Re: [bitc-dev] Unicode and bitc

Michal Suchanek Fri, 15 Oct 2010 04:00:53 -0700

On 14 October 2010 09:03, William Leslie <[email protected]> wrote:
> On 14 October 2010 16:28, Ben Kloosterman <[email protected]> wrote:
>>
>>  >If I really want an indexed UTF-8 string, I say that, and if I
>>  >want a rope, I also have to tell you that.
>>
>> I do favour pushing this to the user  when its necessary but shouldn’t the
>> default be reasonably fast and memory efficient ? Especially when most of
>> those strings are just storage and not being used /worked on.
>
> I'm not really sure how true that is. I can only speak from my own
> experiences, which are admittedly pretty limited. Most string data I
> see are:
>
> 0. Attributes of domain objects for display, or the results of
> applying simple functions to them. Peoples names, for example. I
> wouldn't have snarfed these out of the database if I wasn't using
> them.

Yes, you would use the name but would you use it as a whole or would
you request just, say, the fourth character from the name?
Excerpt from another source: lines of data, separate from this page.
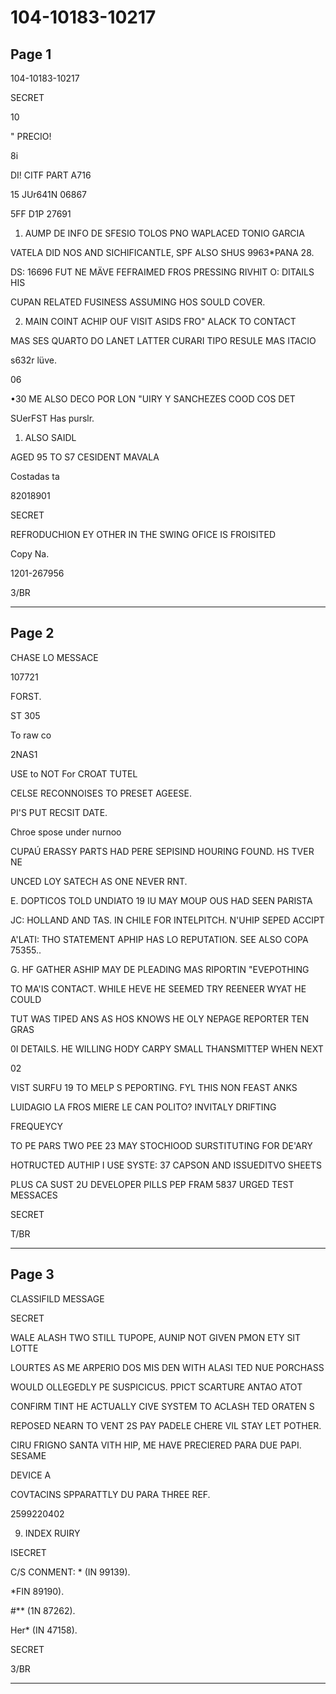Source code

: # 104-10183-10217

## Page 1

104-10183-10217

SECRET

10

" PRECIO!

8i

DI! CITF PART A716

15 JUr641N 06867

5FF D1P 27691

1. AUMP DE INFO DE SFESIO TOLOS PNO WAPLACED TONIO GARCIA

VATELA DID NOS AND SICHIFICANTLE, SPF ALSO SHUS 9963*PANA 28.

DS: 16696 FUT NE MÄVE FEFRAIMED FROS PRESSING RIVHIT O: DITAILS HIS

CUPAN RELATED FUSINESS ASSUMING HOS SOULD COVER.

2. MAIN COINT ACHIP OUF VISIT ASIDS FRO" ALACK TO CONTACT

MAS SES QUARTO DO LANET LATTER CURARI TIPO RESULE MAS ITACIO

s632r lüve.

06

•30 ME ALSO DECO POR LON "UIRY Y SANCHEZES COOD COS DET

SUerFST Has purslr.

1. ALSO SAIDL

AGED 95 TO S7 CESIDENT MAVALA

Costadas ta

82018901

SECRET

REFRODUCHION EY OTHER IN THE SWING OFICE IS FROISITED

Copy Na.

1201-267956

3/BR

---

## Page 2

CHASE LO MESSACE

107721

FORST.

ST 305

To raw co

2NAS1

USE to NOT For CROAT TUTEL

CELSE RECONNOISES TO PRESET AGEESE.

PI'S PUT RECSIT DATE.

Chroe spose under nurnoo

CUPAÚ ERASSY PARTS HAD PERE SEPISIND HOURING FOUND. HS TVER NE

UNCED LOY SATECH AS ONE NEVER RNT.

E. DOPTICOS TOLD UNDIATO 19 IU MAY MOUP OUS HAD SEEN PARISTA

JC: HOLLAND AND TAS. IN CHILE FOR INTELPITCH. N'UHIP SEPED ACCIPT

A'LATI: THO STATEMENT APHIP HAS LO REPUTATION. SEE ALSO COPA 75355..

G. HF GATHER ASHIP MAY DE PLEADING MAS RIPORTIN "EVEPOTHING

TO MA'IS CONTACT. WHILE HEVE HE SEEMED TRY REENEER WYAT HE COULD

TUT WAS TIPED ANS AS HOS KNOWS HE OLY NEPAGE REPORTER TEN GRAS

0I DETAILS. HE WILLING HODY CARPY SMALL THANSMITTEP WHEN NEXT

02

VIST SURFU 19 TO MELP S PEPORTING. FYL THIS NON FEAST ANKS

LUIDAGIO LA FROS MIERE LE CAN POLITO? INVITALY DRIFTING

FREQUEYCY

TO PE PARS TWO PEE 23 MAY STOCHIOOD SURSTITUTING FOR DE'ARY

HOTRUCTED AUTHIP I USE SYSTE: 37 CAPSON AND ISSUEDITVO SHEETS

PLUS CA SUST 2U DEVELOPER PILLS PEP FRAM 5837 URGED TEST MESSACES

SECRET

T/BR

---

## Page 3

CLASSIFILD MESSAGE

SECRET

WALE ALASH TWO STILL TUPOPE, AUNIP NOT GIVEN PMON ETY SIT LOTTE

LOURTES AS ME ARPERIO DOS MIS DEN WITH ALASI TED NUE PORCHASS

WOULD OLLEGEDLY PE SUSPICICUS. PPICT SCARTURE ANTAO ATOT

CONFIRM TINT HE ACTUALLY CIVE SYSTEM TO ACLASH TED ORATEN S

REPOSED NEARN TO VENT 2S PAY PADELE CHERE VIL STAY LET POTHER.

CIRU FRIGNO SANTA VITH HIP, ME HAVE PRECIERED PARA DUE PAPI. SESAME

DEVICE A

COVTACINS SPPARATTLY DU PARA THREE REF.

2599220402

9. INDEX RUIRY

ISECRET

C/S CONMENT: * (IN 99139).

*FIN 89190).

#** (1N 87262).

Her* (IN 47158).

SECRET

3/BR

---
Sure, you will likely want comparisons on them but those read until
they find a difference so they are sequential anyway.

>  >
>  >
>  >On 14 October 2010 13:25, Ben Kloosterman <[email protected]> wrote:
>  >> As 32 bit chars is clearly unacceptable
>  >
>  >For some things. I don't think UCS-4 is a particularly bad choice for
>  >an in-memory encoding, it's the one I'd choose, and I'm not even from
>  >California.
>
> :-)
> I think the memory overhead is too bad in business application and DB
> land... but it is a good candidate for the worked on  fixedchararrays . Note
> I'm not viewing it from the point of view of Unix apps reading the data and
> then finishing but more from memory hungry Business apps, App servers ,  Web
> servers , SOA servers , DBs etc where the strings stay in memory for a long
> time while not used.
>

I think this is in most cases caused by poor design which in turn is
caused by the relative expenses of buying more hardware and improving
the design.

On 14 October 2010 21:31, Jonathan S. Shapiro <[email protected]> wrote:
> On Wed, Oct 13, 2010 at 3:57 PM, Ben Kloosterman <[email protected]> wrote:
>>
>> It is correct ( I live in China at the moment)
>
> First, thank you for correcting me. The outcomes of Unicode are complex and
> sometimes counter-intuitive. It is very useful to get actual data from those
> who use it. For me, this is especially true in the Asian language context. I
> speak and write enough languages to have a handle on the right-left issue
> and the European language families in a broad sense, but I have no
> experience with ideographic languages or with Han, Kanji, the various Kanas,
> or the Chinese syllabary. And much of African language is totally beyond my
> experience.

AFAIK languages can use one or multiple writing systems that fall into
these categories

1) simple,alphabet - every letter represents a single consonant or
vowel with a few simple exceptions (like small groups of letters
having special meaning) - Greek, German, Latin, Russian, ..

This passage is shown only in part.